Exercise aim -> I'd like the line containing "3. Публикация. В" and every line below it, to the end of the material, repeated exactly and with nothing else.

Stored data ->

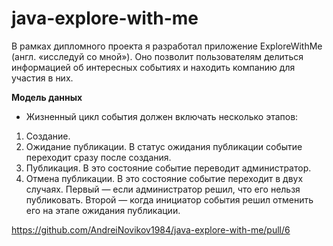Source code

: # java-explore-with-me
В рамках дипломного проекта я разработал приложение ExploreWithMe (англ. «исследуй со мной»). Оно позволит пользователям делиться информацией об интересных событиях и находить компанию для участия в них.

**Модель данных**
- Жизненный цикл события должен включать несколько этапов:
1. Создание.
2. Ожидание публикации. В статус ожидания публикации событие переходит сразу после создания.
3. Публикация. В это состояние событие переводит администратор.
4. Отмена публикации. В это состояние событие переходит в двух случаях. Первый — если администратор решил, что его нельзя публиковать. Второй — когда инициатор события решил отменить его на этапе ожидания публикации.

https://github.com/AndreiNovikov1984/java-explore-with-me/pull/6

Expected answer ->
3. Публикация. В это состояние событие переводит администратор.
4. Отмена публикации. В это состояние событие переходит в двух случаях. Первый — если администратор решил, что его нельзя публиковать. Второй — когда инициатор события решил отменить его на этапе ожидания публикации.

https://github.com/AndreiNovikov1984/java-explore-with-me/pull/6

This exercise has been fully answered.